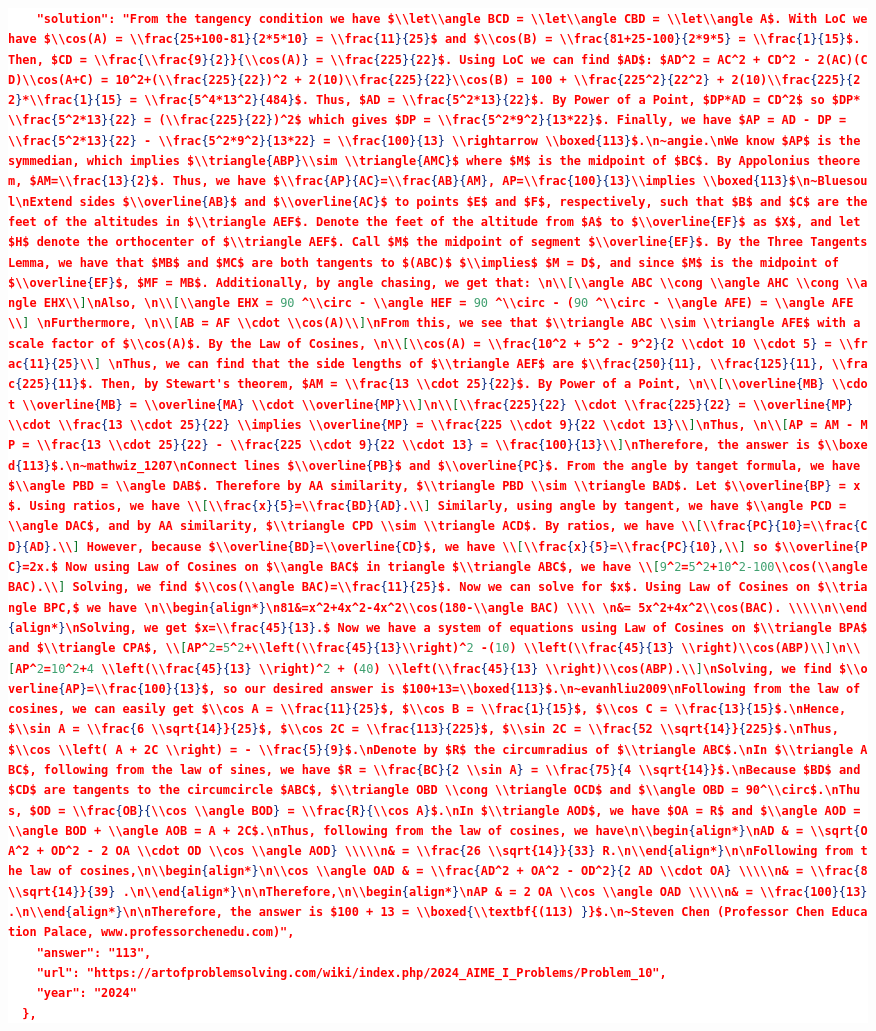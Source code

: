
 ```json
    "solution": "From the tangency condition we have $\\let\\angle BCD = \\let\\angle CBD = \\let\\angle A$. With LoC we have $\\cos(A) = \\frac{25+100-81}{2*5*10} = \\frac{11}{25}$ and $\\cos(B) = \\frac{81+25-100}{2*9*5} = \\frac{1}{15}$. Then, $CD = \\frac{\\frac{9}{2}}{\\cos(A)} = \\frac{225}{22}$. Using LoC we can find $AD$: $AD^2 = AC^2 + CD^2 - 2(AC)(CD)\\cos(A+C) = 10^2+(\\frac{225}{22})^2 + 2(10)\\frac{225}{22}\\cos(B) = 100 + \\frac{225^2}{22^2} + 2(10)\\frac{225}{22}*\\frac{1}{15} = \\frac{5^4*13^2}{484}$. Thus, $AD = \\frac{5^2*13}{22}$. By Power of a Point, $DP*AD = CD^2$ so $DP*\\frac{5^2*13}{22} = (\\frac{225}{22})^2$ which gives $DP = \\frac{5^2*9^2}{13*22}$. Finally, we have $AP = AD - DP = \\frac{5^2*13}{22} - \\frac{5^2*9^2}{13*22} = \\frac{100}{13} \\rightarrow \\boxed{113}$.\n~angie.\nWe know $AP$ is the symmedian, which implies $\\triangle{ABP}\\sim \\triangle{AMC}$ where $M$ is the midpoint of $BC$. By Appolonius theorem, $AM=\\frac{13}{2}$. Thus, we have $\\frac{AP}{AC}=\\frac{AB}{AM}, AP=\\frac{100}{13}\\implies \\boxed{113}$\n~Bluesoul\nExtend sides $\\overline{AB}$ and $\\overline{AC}$ to points $E$ and $F$, respectively, such that $B$ and $C$ are the feet of the altitudes in $\\triangle AEF$. Denote the feet of the altitude from $A$ to $\\overline{EF}$ as $X$, and let $H$ denote the orthocenter of $\\triangle AEF$. Call $M$ the midpoint of segment $\\overline{EF}$. By the Three Tangents Lemma, we have that $MB$ and $MC$ are both tangents to $(ABC)$ $\\implies$ $M = D$, and since $M$ is the midpoint of $\\overline{EF}$, $MF = MB$. Additionally, by angle chasing, we get that: \n\\[\\angle ABC \\cong \\angle AHC \\cong \\angle EHX\\]\nAlso, \n\\[\\angle EHX = 90 ^\\circ - \\angle HEF = 90 ^\\circ - (90 ^\\circ - \\angle AFE) = \\angle AFE\\] \nFurthermore, \n\\[AB = AF \\cdot \\cos(A)\\]\nFrom this, we see that $\\triangle ABC \\sim \\triangle AFE$ with a scale factor of $\\cos(A)$. By the Law of Cosines, \n\\[\\cos(A) = \\frac{10^2 + 5^2 - 9^2}{2 \\cdot 10 \\cdot 5} = \\frac{11}{25}\\] \nThus, we can find that the side lengths of $\\triangle AEF$ are $\\frac{250}{11}, \\frac{125}{11}, \\frac{225}{11}$. Then, by Stewart's theorem, $AM = \\frac{13 \\cdot 25}{22}$. By Power of a Point, \n\\[\\overline{MB} \\cdot \\overline{MB} = \\overline{MA} \\cdot \\overline{MP}\\]\n\\[\\frac{225}{22} \\cdot \\frac{225}{22} = \\overline{MP} \\cdot \\frac{13 \\cdot 25}{22} \\implies \\overline{MP} = \\frac{225 \\cdot 9}{22 \\cdot 13}\\]\nThus, \n\\[AP = AM - MP = \\frac{13 \\cdot 25}{22} - \\frac{225 \\cdot 9}{22 \\cdot 13} = \\frac{100}{13}\\]\nTherefore, the answer is $\\boxed{113}$.\n~mathwiz_1207\nConnect lines $\\overline{PB}$ and $\\overline{PC}$. From the angle by tanget formula, we have $\\angle PBD = \\angle DAB$. Therefore by AA similarity, $\\triangle PBD \\sim \\triangle BAD$. Let $\\overline{BP} = x$. Using ratios, we have \\[\\frac{x}{5}=\\frac{BD}{AD}.\\] Similarly, using angle by tangent, we have $\\angle PCD = \\angle DAC$, and by AA similarity, $\\triangle CPD \\sim \\triangle ACD$. By ratios, we have \\[\\frac{PC}{10}=\\frac{CD}{AD}.\\] However, because $\\overline{BD}=\\overline{CD}$, we have \\[\\frac{x}{5}=\\frac{PC}{10},\\] so $\\overline{PC}=2x.$ Now using Law of Cosines on $\\angle BAC$ in triangle $\\triangle ABC$, we have \\[9^2=5^2+10^2-100\\cos(\\angle BAC).\\] Solving, we find $\\cos(\\angle BAC)=\\frac{11}{25}$. Now we can solve for $x$. Using Law of Cosines on $\\triangle BPC,$ we have \n\\begin{align*}\n81&=x^2+4x^2-4x^2\\cos(180-\\angle BAC) \\\\ \n&= 5x^2+4x^2\\cos(BAC). \\\\\n\\end{align*}\nSolving, we get $x=\\frac{45}{13}.$ Now we have a system of equations using Law of Cosines on $\\triangle BPA$ and $\\triangle CPA$, \\[AP^2=5^2+\\left(\\frac{45}{13}\\right)^2 -(10) \\left(\\frac{45}{13} \\right)\\cos(ABP)\\]\n\\[AP^2=10^2+4 \\left(\\frac{45}{13} \\right)^2 + (40) \\left(\\frac{45}{13} \\right)\\cos(ABP).\\]\nSolving, we find $\\overline{AP}=\\frac{100}{13}$, so our desired answer is $100+13=\\boxed{113}$.\n~evanhliu2009\nFollowing from the law of cosines, we can easily get $\\cos A = \\frac{11}{25}$, $\\cos B = \\frac{1}{15}$, $\\cos C = \\frac{13}{15}$.\nHence, $\\sin A = \\frac{6 \\sqrt{14}}{25}$, $\\cos 2C = \\frac{113}{225}$, $\\sin 2C = \\frac{52 \\sqrt{14}}{225}$.\nThus, $\\cos \\left( A + 2C \\right) = - \\frac{5}{9}$.\nDenote by $R$ the circumradius of $\\triangle ABC$.\nIn $\\triangle ABC$, following from the law of sines, we have $R = \\frac{BC}{2 \\sin A} = \\frac{75}{4 \\sqrt{14}}$.\nBecause $BD$ and $CD$ are tangents to the circumcircle $ABC$, $\\triangle OBD \\cong \\triangle OCD$ and $\\angle OBD = 90^\\circ$.\nThus, $OD = \\frac{OB}{\\cos \\angle BOD} = \\frac{R}{\\cos A}$.\nIn $\\triangle AOD$, we have $OA = R$ and $\\angle AOD = \\angle BOD + \\angle AOB = A + 2C$.\nThus, following from the law of cosines, we have\n\\begin{align*}\nAD & = \\sqrt{OA^2 + OD^2 - 2 OA \\cdot OD \\cos \\angle AOD} \\\\\n& = \\frac{26 \\sqrt{14}}{33} R.\n\\end{align*}\n\nFollowing from the law of cosines,\n\\begin{align*}\n\\cos \\angle OAD & = \\frac{AD^2 + OA^2 - OD^2}{2 AD \\cdot OA} \\\\\n& = \\frac{8 \\sqrt{14}}{39} .\n\\end{align*}\n\nTherefore,\n\\begin{align*}\nAP & = 2 OA \\cos \\angle OAD \\\\\n& = \\frac{100}{13} .\n\\end{align*}\n\nTherefore, the answer is $100 + 13 = \\boxed{\\textbf{(113) }}$.\n~Steven Chen (Professor Chen Education Palace, www.professorchenedu.com)",
    "answer": "113",
    "url": "https://artofproblemsolving.com/wiki/index.php/2024_AIME_I_Problems/Problem_10",
    "year": "2024"
  },
```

## What is required:
Print the listing word for word but skip its pictures.

## Task answer:
Source code

:
 ```json
    "solution": "From the tangency condition we have $\\let\\angle BCD = \\let\\angle CBD = \\let\\angle A$. With LoC we have $\\cos(A) = \\frac{25+100-81}{2*5*10} = \\frac{11}{25}$ and $\\cos(B) = \\frac{81+25-100}{2*9*5} = \\frac{1}{15}$. Then, $CD = \\frac{\\frac{9}{2}}{\\cos(A)} = \\frac{225}{22}$. Using LoC we can find $AD$: $AD^2 = AC^2 + CD^2 - 2(AC)(CD)\\cos(A+C) = 10^2+(\\frac{225}{22})^2 + 2(10)\\frac{225}{22}\\cos(B) = 100 + \\frac{225^2}{22^2} + 2(10)\\frac{225}{22}*\\frac{1}{15} = \\frac{5^4*13^2}{484}$. Thus, $AD = \\frac{5^2*13}{22}$. By Power of a Point, $DP*AD = CD^2$ so $DP*\\frac{5^2*13}{22} = (\\frac{225}{22})^2$ which gives $DP = \\frac{5^2*9^2}{13*22}$. Finally, we have $AP = AD - DP = \\frac{5^2*13}{22} - \\frac{5^2*9^2}{13*22} = \\frac{100}{13} \\rightarrow \\boxed{113}$.\n~angie.\nWe know $AP$ is the symmedian, which implies $\\triangle{ABP}\\sim \\triangle{AMC}$ where $M$ is the midpoint of $BC$. By Appolonius theorem, $AM=\\frac{13}{2}$. Thus, we have $\\frac{AP}{AC}=\\frac{AB}{AM}, AP=\\frac{100}{13}\\implies \\boxed{113}$\n~Bluesoul\nExtend sides $\\overline{AB}$ and $\\overline{AC}$ to points $E$ and $F$, respectively, such that $B$ and $C$ are the feet of the altitudes in $\\triangle AEF$. Denote the feet of the altitude from $A$ to $\\overline{EF}$ as $X$, and let $H$ denote the orthocenter of $\\triangle AEF$. Call $M$ the midpoint of segment $\\overline{EF}$. By the Three Tangents Lemma, we have that $MB$ and $MC$ are both tangents to $(ABC)$ $\\implies$ $M = D$, and since $M$ is the midpoint of $\\overline{EF}$, $MF = MB$. Additionally, by angle chasing, we get that: \n\\[\\angle ABC \\cong \\angle AHC \\cong \\angle EHX\\]\nAlso, \n\\[\\angle EHX = 90 ^\\circ - \\angle HEF = 90 ^\\circ - (90 ^\\circ - \\angle AFE) = \\angle AFE\\] \nFurthermore, \n\\[AB = AF \\cdot \\cos(A)\\]\nFrom this, we see that $\\triangle ABC \\sim \\triangle AFE$ with a scale factor of $\\cos(A)$. By the Law of Cosines, \n\\[\\cos(A) = \\frac{10^2 + 5^2 - 9^2}{2 \\cdot 10 \\cdot 5} = \\frac{11}{25}\\] \nThus, we can find that the side lengths of $\\triangle AEF$ are $\\frac{250}{11}, \\frac{125}{11}, \\frac{225}{11}$. Then, by Stewart's theorem, $AM = \\frac{13 \\cdot 25}{22}$. By Power of a Point, \n\\[\\overline{MB} \\cdot \\overline{MB} = \\overline{MA} \\cdot \\overline{MP}\\]\n\\[\\frac{225}{22} \\cdot \\frac{225}{22} = \\overline{MP} \\cdot \\frac{13 \\cdot 25}{22} \\implies \\overline{MP} = \\frac{225 \\cdot 9}{22 \\cdot 13}\\]\nThus, \n\\[AP = AM - MP = \\frac{13 \\cdot 25}{22} - \\frac{225 \\cdot 9}{22 \\cdot 13} = \\frac{100}{13}\\]\nTherefore, the answer is $\\boxed{113}$.\n~mathwiz_1207\nConnect lines $\\overline{PB}$ and $\\overline{PC}$. From the angle by tanget formula, we have $\\angle PBD = \\angle DAB$. Therefore by AA similarity, $\\triangle PBD \\sim \\triangle BAD$. Let $\\overline{BP} = x$. Using ratios, we have \\[\\frac{x}{5}=\\frac{BD}{AD}.\\] Similarly, using angle by tangent, we have $\\angle PCD = \\angle DAC$, and by AA similarity, $\\triangle CPD \\sim \\triangle ACD$. By ratios, we have \\[\\frac{PC}{10}=\\frac{CD}{AD}.\\] However, because $\\overline{BD}=\\overline{CD}$, we have \\[\\frac{x}{5}=\\frac{PC}{10},\\] so $\\overline{PC}=2x.$ Now using Law of Cosines on $\\angle BAC$ in triangle $\\triangle ABC$, we have \\[9^2=5^2+10^2-100\\cos(\\angle BAC).\\] Solving, we find $\\cos(\\angle BAC)=\\frac{11}{25}$. Now we can solve for $x$. Using Law of Cosines on $\\triangle BPC,$ we have \n\\begin{align*}\n81&=x^2+4x^2-4x^2\\cos(180-\\angle BAC) \\\\ \n&= 5x^2+4x^2\\cos(BAC). \\\\\n\\end{align*}\nSolving, we get $x=\\frac{45}{13}.$ Now we have a system of equations using Law of Cosines on $\\triangle BPA$ and $\\triangle CPA$, \\[AP^2=5^2+\\left(\\frac{45}{13}\\right)^2 -(10) \\left(\\frac{45}{13} \\right)\\cos(ABP)\\]\n\\[AP^2=10^2+4 \\left(\\frac{45}{13} \\right)^2 + (40) \\left(\\frac{45}{13} \\right)\\cos(ABP).\\]\nSolving, we find $\\overline{AP}=\\frac{100}{13}$, so our desired answer is $100+13=\\boxed{113}$.\n~evanhliu2009\nFollowing from the law of cosines, we can easily get $\\cos A = \\frac{11}{25}$, $\\cos B = \\frac{1}{15}$, $\\cos C = \\frac{13}{15}$.\nHence, $\\sin A = \\frac{6 \\sqrt{14}}{25}$, $\\cos 2C = \\frac{113}{225}$, $\\sin 2C = \\frac{52 \\sqrt{14}}{225}$.\nThus, $\\cos \\left( A + 2C \\right) = - \\frac{5}{9}$.\nDenote by $R$ the circumradius of $\\triangle ABC$.\nIn $\\triangle ABC$, following from the law of sines, we have $R = \\frac{BC}{2 \\sin A} = \\frac{75}{4 \\sqrt{14}}$.\nBecause $BD$ and $CD$ are tangents to the circumcircle $ABC$, $\\triangle OBD \\cong \\triangle OCD$ and $\\angle OBD = 90^\\circ$.\nThus, $OD = \\frac{OB}{\\cos \\angle BOD} = \\frac{R}{\\cos A}$.\nIn $\\triangle AOD$, we have $OA = R$ and $\\angle AOD = \\angle BOD + \\angle AOB = A + 2C$.\nThus, following from the law of cosines, we have\n\\begin{align*}\nAD & = \\sqrt{OA^2 + OD^2 - 2 OA \\cdot OD \\cos \\angle AOD} \\\\\n& = \\frac{26 \\sqrt{14}}{33} R.\n\\end{align*}\n\nFollowing from the law of cosines,\n\\begin{align*}\n\\cos \\angle OAD & = \\frac{AD^2 + OA^2 - OD^2}{2 AD \\cdot OA} \\\\\n& = \\frac{8 \\sqrt{14}}{39} .\n\\end{align*}\n\nTherefore,\n\\begin{align*}\nAP & = 2 OA \\cos \\angle OAD \\\\\n& = \\frac{100}{13} .\n\\end{align*}\n\nTherefore, the answer is $100 + 13 = \\boxed{\\textbf{(113) }}$.\n~Steven Chen (Professor Chen Education Palace, www.professorchenedu.com)",
    "answer": "113",
    "url": "https://artofproblemsolving.com/wiki/index.php/2024_AIME_I_Problems/Problem_10",
    "year": "2024"
  },
```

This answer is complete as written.